There is one team at every company that is noisy, messy, and usually with completely different work processes from all others. Yes, the Marketing team.
By its means, quite often, the Marketing team is the hardest one to transition to new types of working methodology because of the essence of its work. Deadlines, latest news, spontaneous updates are just a few drops in the ocean of events which may occur during a 2-week Sprint.
How Botron's marketing team transitioned to Scrum and Agile?
Hard.
First, we were introduced to the methodology and provided with enough freedom and information to find a way and stick to it. Welcome to our list of initial problems:
1. How to have enough visibility in a fast-changing environment like the Atlassian Ecosystem?
2. How to plan and build your core initiatives for a 2-week track?

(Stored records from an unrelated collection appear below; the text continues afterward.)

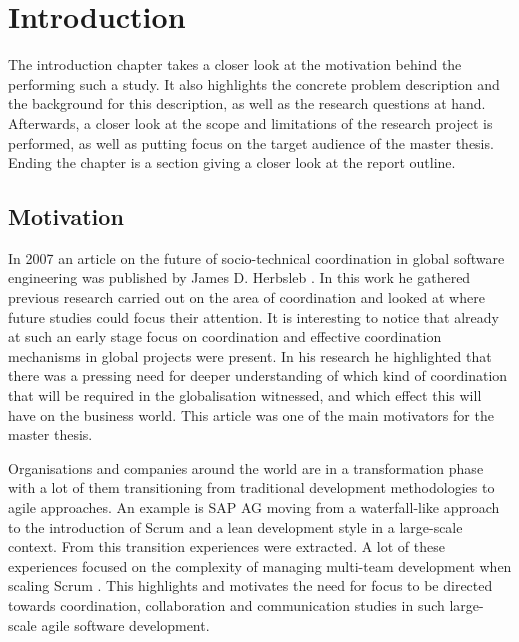 \chapter{Introduction}


\minitoc

The introduction chapter takes a closer look at the motivation behind the performing such a study. It also highlights the concrete problem description and the background for this description, as well as the research questions at hand. Afterwards, a closer look at the scope and limitations of the research project is performed, as well as putting focus on the target audience of the master thesis. Ending the chapter is a section giving a closer look at the report outline.

\newpage

\section{Motivation}

In 2007 an article on the future of socio-technical coordination in global software engineering was published by James D. Herbsleb \cite{Herbsleb2007}. In this work he gathered previous research carried out on the area of coordination and looked at where future studies could focus their attention. It is interesting to notice that already at such an early stage focus on coordination and effective coordination mechanisms in global projects were present. In his research he highlighted that there was a pressing need for deeper understanding of which kind of coordination that will be required in the globalisation witnessed, and which effect this will have on the business world. This article was one of the main motivators for the master thesis.

Organisations and companies around the world are in a transformation phase with a lot of them transitioning from traditional development methodologies to agile approaches. An example is SAP AG moving from a waterfall-like approach to the introduction of Scrum and a lean development style in a large-scale context. From this transition experiences were extracted. A lot of these experiences focused on the complexity of managing multi-team development when scaling Scrum \cite{Nord2011}. This highlights and motivates the need for focus to be directed towards coordination, collaboration and communication studies in such large-scale agile software development.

3. How to be productive and get the most of your Jira & Confluence environments?
Let's say that we spent some time figuring things out - 1 and 2-week Sprints, moving some major tasks through the Sprints, splitting the big tasks to finish the planned part within the Sprint. It took almost a year to get things up and running in a way that is not making us unhappy or counterproductive. Diving into some of our pillars of existence:
Learn from the best
Stop trying to invent the light bulb, read and learn, then observe and adapt. We spent time asking our colleagues, people who we are working with, and even lectors at one of the Atlassian Summits. The first change was born: plan, prioritize, get less load for the Sprint to have the possibility to hop into an unexpected task (like social posting, quick news publishing, or organizing a present for your colleague's newborn). Sounds obvious but we still had some situations like "it's not Scrum when you add things in the middle of a Sprint without warning." Sorry, not sorry.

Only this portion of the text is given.